**WORK TASK**
What you return must match the records below exactly, down to each character.

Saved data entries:
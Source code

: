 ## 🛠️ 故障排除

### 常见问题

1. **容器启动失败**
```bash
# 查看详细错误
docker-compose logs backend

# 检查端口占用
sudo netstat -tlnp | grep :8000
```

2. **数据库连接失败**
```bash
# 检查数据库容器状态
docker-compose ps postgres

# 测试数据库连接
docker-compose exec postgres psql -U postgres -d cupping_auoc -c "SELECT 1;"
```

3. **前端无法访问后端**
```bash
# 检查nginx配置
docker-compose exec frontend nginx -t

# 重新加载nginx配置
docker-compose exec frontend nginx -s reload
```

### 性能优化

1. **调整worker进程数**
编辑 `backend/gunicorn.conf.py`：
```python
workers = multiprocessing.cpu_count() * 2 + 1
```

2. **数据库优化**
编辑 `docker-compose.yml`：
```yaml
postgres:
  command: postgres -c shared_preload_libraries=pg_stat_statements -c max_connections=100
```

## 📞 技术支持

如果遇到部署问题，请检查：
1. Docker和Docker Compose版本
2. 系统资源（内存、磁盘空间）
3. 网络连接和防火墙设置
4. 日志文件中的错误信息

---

**RESPONSE AREA**
Source code

: ## 🛠️ 故障排除

### 常见问题

1. **容器启动失败**
```bash
# 查看详细错误
docker-compose logs backend

# 检查端口占用
sudo netstat -tlnp | grep :8000
```

2. **数据库连接失败**
```bash
# 检查数据库容器状态
docker-compose ps postgres

# 测试数据库连接
docker-compose exec postgres psql -U postgres -d cupping_auoc -c "SELECT 1;"
```

3. **前端无法访问后端**
```bash
# 检查nginx配置
docker-compose exec frontend nginx -t

# 重新加载nginx配置
docker-compose exec frontend nginx -s reload
```

### 性能优化

1. **调整worker进程数**
编辑 `backend/gunicorn.conf.py`：
```python
workers = multiprocessing.cpu_count() * 2 + 1
```

2. **数据库优化**
编辑 `docker-compose.yml`：
```yaml
postgres:
  command: postgres -c shared_preload_libraries=pg_stat_statements -c max_connections=100
```

## 📞 技术支持

如果遇到部署问题，请检查：
1. Docker和Docker Compose版本
2. 系统资源（内存、磁盘空间）
3. 网络连接和防火墙设置
4. 日志文件中的错误信息

---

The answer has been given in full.